IVCA Provides Updates for State Legislative Issues – 01/03/2024

Illinois Venture Capital Association Illinois Legislative Report
David Stricklin / Stricklin & Associates
Wednesday, January 3, 2024

The Illinois Legislature holds its first session days January 16, 17 and 18. Governor Pritzker has been mostly out of the public eye since mid-December.


A plethora of new laws took effect in the new year – here’s a capsule on some you may encounter in the office or as a resident of Illinois:


The minimum wage for workers 18 and older goes up by $1, to $14 per hour. The annual pay bumps result from a measure Pritzker signed in 2019, when the minimum wage was $8.25 per hour. The final increase will come in 2025, when it reaches $15 per hour. In Chicago, the minimum wage for employers with more than 20 workers, which is tied to inflation, went up to $15.80 per hour on July 1 and will increase again this year by 2.5% or the rate of inflation, whichever is lower.

Along with a pay raise, many workers across Illinois will receive a new benefit: paid leave. Under a measure Pritzker signed in March, all employees who aren’t currently eligible for paid time off will be entitled to one hour of paid time off for every 40 hours worked, up to at least 40 hours per year.

Governor Pritzker also released highlights from his perspective. The governor continues to advance a narrative of better fiscal health for the state since he took office in 2019:


Fiscal Responsibility

• Passed five balanced budgets that led to nine total credit upgrades since Governor Pritzker took office. This budget prioritized generational investments in early childhood education and childcare, the teacher pipeline, higher education, and efforts to fight poverty.

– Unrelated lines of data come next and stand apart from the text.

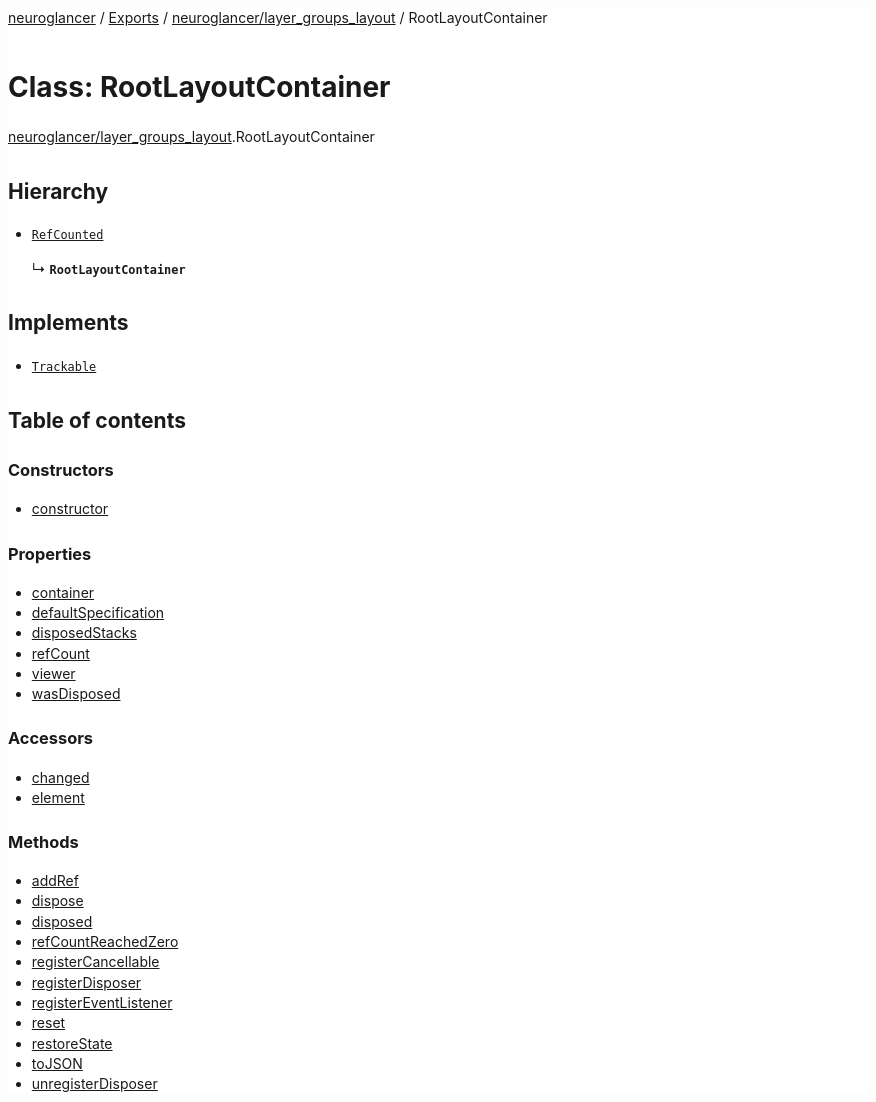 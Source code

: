 [neuroglancer](../README.md) / [Exports](../modules.md) / [neuroglancer/layer\_groups\_layout](../modules/neuroglancer_layer_groups_layout.md) / RootLayoutContainer

# Class: RootLayoutContainer

[neuroglancer/layer_groups_layout](../modules/neuroglancer_layer_groups_layout.md).RootLayoutContainer

## Hierarchy

- [`RefCounted`](neuroglancer_util_disposable.RefCounted.md)

  ↳ **`RootLayoutContainer`**

## Implements

- [`Trackable`](../interfaces/neuroglancer_util_trackable.Trackable.md)

## Table of contents

### Constructors

- [constructor](neuroglancer_layer_groups_layout.RootLayoutContainer.md#constructor)

### Properties

- [container](neuroglancer_layer_groups_layout.RootLayoutContainer.md#container)
- [defaultSpecification](neuroglancer_layer_groups_layout.RootLayoutContainer.md#defaultspecification)
- [disposedStacks](neuroglancer_layer_groups_layout.RootLayoutContainer.md#disposedstacks)
- [refCount](neuroglancer_layer_groups_layout.RootLayoutContainer.md#refcount)
- [viewer](neuroglancer_layer_groups_layout.RootLayoutContainer.md#viewer)
- [wasDisposed](neuroglancer_layer_groups_layout.RootLayoutContainer.md#wasdisposed)

### Accessors

- [changed](neuroglancer_layer_groups_layout.RootLayoutContainer.md#changed)
- [element](neuroglancer_layer_groups_layout.RootLayoutContainer.md#element)

### Methods

- [addRef](neuroglancer_layer_groups_layout.RootLayoutContainer.md#addref)
- [dispose](neuroglancer_layer_groups_layout.RootLayoutContainer.md#dispose)
- [disposed](neuroglancer_layer_groups_layout.RootLayoutContainer.md#disposed)
- [refCountReachedZero](neuroglancer_layer_groups_layout.RootLayoutContainer.md#refcountreachedzero)
- [registerCancellable](neuroglancer_layer_groups_layout.RootLayoutContainer.md#registercancellable)
- [registerDisposer](neuroglancer_layer_groups_layout.RootLayoutContainer.md#registerdisposer)
- [registerEventListener](neuroglancer_layer_groups_layout.RootLayoutContainer.md#registereventlistener)
- [reset](neuroglancer_layer_groups_layout.RootLayoutContainer.md#reset)
- [restoreState](neuroglancer_layer_groups_layout.RootLayoutContainer.md#restorestate)
- [toJSON](neuroglancer_layer_groups_layout.RootLayoutContainer.md#tojson)
- [unregisterDisposer](neuroglancer_layer_groups_layout.RootLayoutContainer.md#unregisterdisposer)
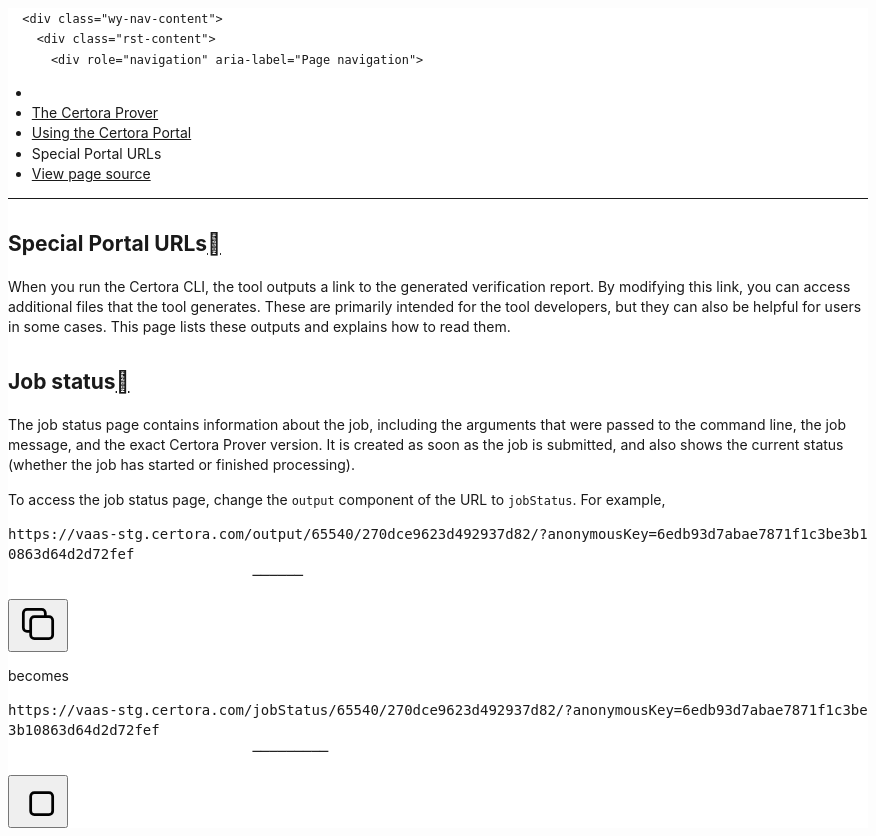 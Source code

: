       <div class="wy-nav-content">
        <div class="rst-content">
          <div role="navigation" aria-label="Page navigation">
  <ul class="wy-breadcrumbs">
      <li><a href="../../../index.html" class="icon icon-home" aria-label="Home"></a></li>
          <li class="breadcrumb-item"><a href="../index.html">The Certora Prover</a></li>
          <li class="breadcrumb-item"><a href="using.html">Using the Certora Portal</a></li>
      <li class="breadcrumb-item active">Special Portal URLs</li>
      <li class="wy-breadcrumbs-aside">
            <a href="../../../_sources/docs/prover/portal/secrets.md.txt" rel="nofollow"> View page source</a>
      </li>
  </ul>
  <hr>
</div>
          <div role="main" class="document" itemscope="itemscope" itemtype="http://schema.org/Article">
           <div itemprop="articleBody">
             
  <section id="special-portal-urls">
<h1>Special Portal URLs<a class="headerlink" href="#special-portal-urls" title="Link to this heading"></a></h1>
<p>When you run the Certora CLI, the tool outputs a link to the generated
verification report.  By modifying this link, you can access additional files
that the tool generates.  These are primarily intended for the tool developers,
but they can also be helpful for users in some cases.  This page lists these
outputs and explains how to read them.</p>
<section id="job-status">
<h2>Job status<a class="headerlink" href="#job-status" title="Link to this heading"></a></h2>
<p>The job status page contains information about the job, including the arguments
that were passed to the command line, the job message, and the exact Certora
Prover version.  It is created as soon as the job is submitted, and also shows
the current status (whether the job has started or finished processing).</p>
<p>To access the job status page, change the <code class="docutils literal notranslate"><span class="pre">output</span></code>  component of the URL to
<code class="docutils literal notranslate"><span class="pre">jobStatus</span></code>.  For example,</p>
<div class="highlight-default notranslate"><div class="highlight"><pre id="codecell0"><span></span>https://vaas-stg.certora.com/output/65540/270dce9623d492937d82/?anonymousKey=6edb93d7abae7871f1c3be3b10863d64d2d72fef
                             ──────
</pre><button class="copybtn o-tooltip--left" data-tooltip="Copy" data-clipboard-target="#codecell0">
      <svg xmlns="http://www.w3.org/2000/svg" class="icon icon-tabler icon-tabler-copy" width="44" height="44" viewBox="0 0 24 24" stroke-width="1.5" stroke="#000000" fill="none" stroke-linecap="round" stroke-linejoin="round">
  <title>Copy to clipboard</title>
  <path stroke="none" d="M0 0h24v24H0z" fill="none"></path>
  <rect x="8" y="8" width="12" height="12" rx="2"></rect>
  <path d="M16 8v-2a2 2 0 0 0 -2 -2h-8a2 2 0 0 0 -2 2v8a2 2 0 0 0 2 2h2"></path>
</svg>
    </button></div>
</div>
<p>becomes</p>
<div class="highlight-default notranslate"><div class="highlight"><pre id="codecell1"><span></span>https://vaas-stg.certora.com/jobStatus/65540/270dce9623d492937d82/?anonymousKey=6edb93d7abae7871f1c3be3b10863d64d2d72fef
                             ─────────
</pre><button class="copybtn o-tooltip--left" data-tooltip="Copy" data-clipboard-target="#codecell1">
      <svg xmlns="http://www.w3.org/2000/svg" class="icon icon-tabler icon-tabler-copy" width="44" height="44" viewBox="0 0 24 24" stroke-width="1.5" stroke="#000000" fill="none" stroke-linecap="round" stroke-linejoin="round">
  <title>Copy to clipboard</title>
  <path stroke="none" d="M0 0h24v24H0z" fill="none"></path>
  <rect x="8" y="8" width="12" height="12" rx="2"></rect>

One of the most debated data points in Illinois politics is whether people are moving from Chicago and Illinois and if that’s due to specific policy decisions, demographic trends and weather, or a combination of those and other factors. The latest snapshot argues Illinois is an outlier in losing population while its neighbors hold steady:


For the fourth year in a row, California reflected the largest net loss of one-way movers. Other bottom-five states for growth are Michigan, New Jersey, Illinois, and Massachusetts. New York ranks 43rd.

“A large percentage of Illinois residents are leaving for retirement reasons,” said Eily Cummings, vice president of corporate communications at United Van Lines. “They are relocating south to warmer climates such as South Carolina, Florida, and Arizona. Those that are not moving for retirement purposes are relocating to states like Tennessee and Texas,” Cummings said.


Veteran journalist and political observer Greg Hinz of Crain’s Business Chicago expects 2024 to outdo 2023:

LIKE 23 — LOVE 24

Consider the school questions that will be decided this year. For instance, will the Board of Education proceed with plans to effectively kill off high-performing controlled-enrollment high schools that have been crucial in keeping many middle-class families from fleeing to the suburbs? CTU wants to spread the money around, giving more to neighborhood schools, but will diluting or destroying centers of excellence really help the hoods or merely deny a future to young people who deserve a shot at the top?

And, of course, we’ll finally get a full account of the evidence prosecutors have gathered against former House Speaker Michael Madigan when his trial gets under way in April.